We will discuss a generalisation of hyperbolic groups, from the group actions point of view. By studying torsion, we will see how this can help to answer questions about ordinary hyperbolic groups.

The asymptotic cone of a metric space X is what you see when you "look at X from infinitely far away". The asymptotic cone therefore captures much of the large scale geometry of the metric space. Furthermore, the construction often produces a smooth space from a discrete one, allowing us to apply the techniques of calculus. Notably, Gromov used asymptotic cones in his proof that finitely generated groups of polynomial growth are virtually nilpotent.

In the talk I will define asymptotic cones using the language of ultrafilters and ultralimits. We will then look at the particular cases of asymptotic cones of virtually nilpotent groups and hyperbolic metric spaces. At the end, we will prove a result of Gromov which relates the fundamental group of the asymptotic cone to the filling order of the underlying metric space.

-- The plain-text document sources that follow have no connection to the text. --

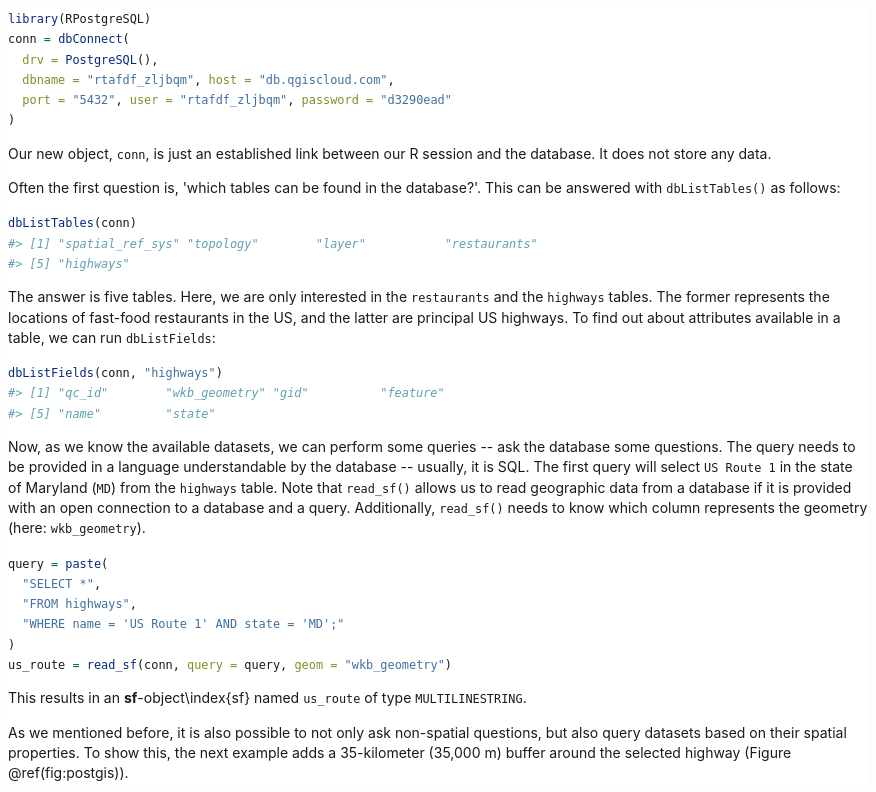 
```r
library(RPostgreSQL)
conn = dbConnect(
  drv = PostgreSQL(),
  dbname = "rtafdf_zljbqm", host = "db.qgiscloud.com",
  port = "5432", user = "rtafdf_zljbqm", password = "d3290ead"
)
```

Our new object, `conn`, is just an established link between our R session and the database.
It does not store any data.

Often the first question is, 'which tables can be found in the database?'.
This can be answered with `dbListTables()` as follows:


```r
dbListTables(conn)
#> [1] "spatial_ref_sys" "topology"        "layer"           "restaurants"
#> [5] "highways"
```

The answer is five tables.
Here, we are only interested in the `restaurants` and the `highways` tables.
The former represents the locations of fast-food restaurants in the US, and the latter are principal US highways.
To find out about attributes available in a table, we can run `dbListFields`:


```r
dbListFields(conn, "highways")
#> [1] "qc_id"        "wkb_geometry" "gid"          "feature"
#> [5] "name"         "state"
```

Now, as we know the available datasets, we can perform some queries -- ask the database some questions.
The query needs to be provided in a language understandable by the database -- usually, it is SQL.
The first query will select `US Route 1` in the state of Maryland (`MD`) from the `highways` table.
Note that `read_sf()` allows us to read geographic data from a database if it is provided with an open connection to a database and a query.
Additionally, `read_sf()` needs to know which column represents the geometry (here: `wkb_geometry`).


```r
query = paste(
  "SELECT *",
  "FROM highways",
  "WHERE name = 'US Route 1' AND state = 'MD';"
)
us_route = read_sf(conn, query = query, geom = "wkb_geometry")
```

This results in an **sf**-object\index{sf} named `us_route` of type `MULTILINESTRING`.

As we mentioned before, it is also possible to not only ask non-spatial questions, but also query datasets based on their spatial properties.
To show this, the next example adds a 35-kilometer (35,000 m) buffer around the selected highway (Figure \@ref(fig:postgis)).
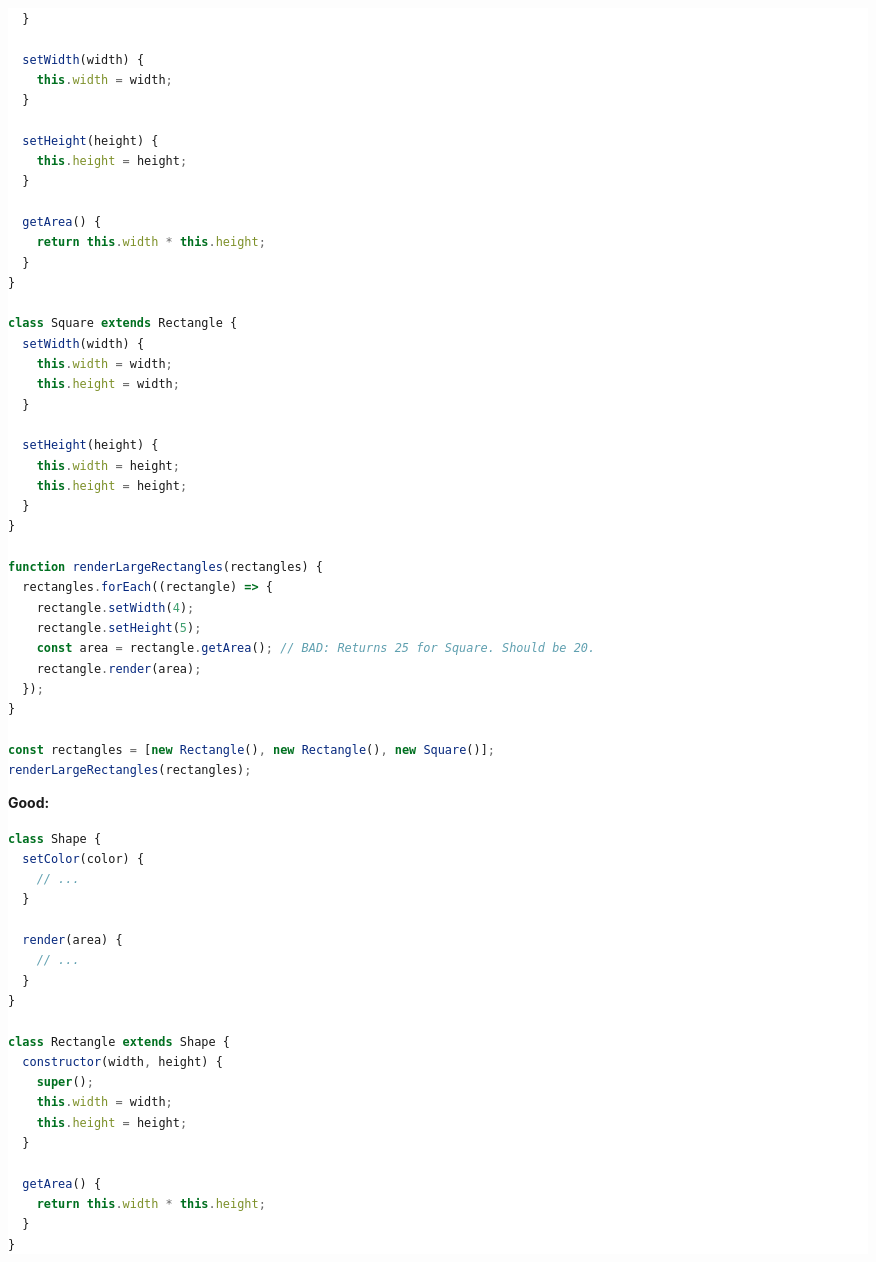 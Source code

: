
 ```javascript
  }

  setWidth(width) {
    this.width = width;
  }

  setHeight(height) {
    this.height = height;
  }

  getArea() {
    return this.width * this.height;
  }
}

class Square extends Rectangle {
  setWidth(width) {
    this.width = width;
    this.height = width;
  }

  setHeight(height) {
    this.width = height;
    this.height = height;
  }
}

function renderLargeRectangles(rectangles) {
  rectangles.forEach((rectangle) => {
    rectangle.setWidth(4);
    rectangle.setHeight(5);
    const area = rectangle.getArea(); // BAD: Returns 25 for Square. Should be 20.
    rectangle.render(area);
  });
}

const rectangles = [new Rectangle(), new Rectangle(), new Square()];
renderLargeRectangles(rectangles);
```

**Good:**

```javascript
class Shape {
  setColor(color) {
    // ...
  }

  render(area) {
    // ...
  }
}

class Rectangle extends Shape {
  constructor(width, height) {
    super();
    this.width = width;
    this.height = height;
  }

  getArea() {
    return this.width * this.height;
  }
}
```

A major tool used to understand manifolds is understanding how different measures of complexity relate to one another. One particularly combinatorial measure of the complexity of a 3-manifold M is the minimal number of tetrahedra in a simplicial complex homeomorphic to M, called the triangulation complexity of M. A natural question is whether we can relate this with more geometric measures of the complexity of a manifold, especially understanding these relationships as combinatorial complexity grows.

In the case when the manifold fibres over the circle, a recent theorem of Marc Lackenby and Jessica Purcell gives both an upper and lower bound on the triangulation complexity in terms of a geometric invariant of the gluing map (its translation length in the triangulation graph). We will discuss this result as well as a new result concerning what happens when we alter the gluing map by a Dehn twist.

One of the main characterisations of word-hyperbolic groups is that they are the groups with a linear isoperimetric function. That is, for a compact 2-complex X, the hyperbolicity of its fundamental group is equivalent to the existence of a linear isoperimetric function for disc diagrams D -->X.
It is likewise known that hyperbolic groups have a linear annular isoperimetric function and a linear homological isoperimetric function. I will talk about these isoperimetric functions, and about a (previously unexplored)  generalisation to all homotopy types of surface diagrams. This is joint work with Dani Wise.

 An important property of a Gromov hyperbolic space is that every path that is locally a quasi-geodesic is globally a quasi-geodesic. A theorem of Gromov states that this is a characterization of hyperbolicity, which means that all the properties of hyperbolic spaces and groups can be traced back to this simple fact. In this talk we generalize this property by considering only Morse quasi-geodesics.

We show that not only does this allow us to consider a much larger class of examples, such as CAT(0) spaces, hierarchically hyperbolic spaces and fundamental groups of 3-manifolds, but also we can effortlessly generalize several results from the theory of hyperbolic groups that were previously unknown in this generality.